Pathogenic, likely pathogenic and VUS variants of BRCA1/2 genes were confirmed by Sanger sequencing using a BigDye Therminator 3.1 Cycle Sequencing Kit (Life Technologies) and read through the 3130xl Genetic Analyzer (Applied Biosystems), according to the manufacturer’s protocols.

4.4. CNV Analysis by Multiplex Ligation-Dependent Probe Amplification Analysis (MLPA)

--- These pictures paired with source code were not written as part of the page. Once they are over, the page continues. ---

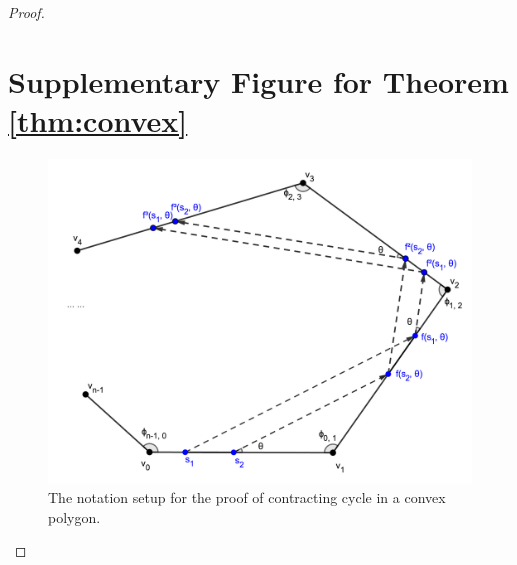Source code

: \documentclass[]{styles/svproc}  %
\begin{document}
\begin{appendix}
\begin{proof}
\newpage

\section{Supplementary Figure for Theorem \ref{thm:convex}}

\begin{figure}
    \includegraphics[width=0.6\linewidth]{figures/convex_cycle.png}
    \centering
    \caption{The notation setup for the proof of contracting cycle in a convex polygon.\label{fig:conv_cycle}}
    \centering
\end{figure}



\end{proof}

\end{appendix}
\end{document}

The presence of Large Genomic Rearrangements (LGR) was additionally tested by Multiplex ligation-dependent probe amplification (MLPA), using the SALSA MLPA probemix P002-C2 for BRCA1 gene and SALSA MLPA Probemix P090 for BRCA2 gene according to the manufacturer’s instructions (MRC–Holland, Amsterdam, the Netherlands). Probe amplification products were analyzed by capillary electrophoresis using ABI 3130 Genetic Analyzer (Applied Biosystems). Results were analyzed by GeneMapper™ Software Version 3.5 (Applied Biosystems) to determine peak heights and areas and fragment sizes in base pairs (bp), as described previously [69]. Positive results were confirmed with an additional analysis using the same kit on a second blood sample.

4.5. Genetic Variant Classification

The BRCA genetic variants were screened based on the classification criteria developed by the Evidence-based Network for the Interpretation of Germline Mutant Alleles (ENIGMA) consortium (https://enigmaconsortium.org/) and according to IARC recommendations [35], using a system of division into five classes—benign (class I), likely benign (class II), variant of uncertain significance (VUS, class III), likely pathogenic (class IV) and pathogenic (class V). Several databases, such as ClinVar, BRCA Exchange, LOVD, were used for the search and classification of BRCA variants.

The BRCA PVs identified in BRCA-positive carriers were named according to the systematic nomenclature of The Breast Cancer Information Core (BIC) database (http://research.nhgri.nih.gov/bic/) [70] and to the recommendations for the description of sequence variants established by the Human Genome Variation Society (HGVS). HGVS nomenclature was authorized by the HGVS, Human Variome Project (HVP) and the Human Genome Organization (HUGO) [71].

5. Conclusions

Since the Sicilian population is genetically different from the peoples of Europe and Northern Italy, probably due to its historical background, hereditary breast and ovarian cancers could be predominantly caused by BRCA1/2 PVs less recurrent than those usually detected in other geographical areas of Italy and Europe.

Our investigation has led us to hypothesize that a higher prevalence of some germline BRCA PVs in Sicilian families could be a population-specific genetic feature of BRCA-positive carriers.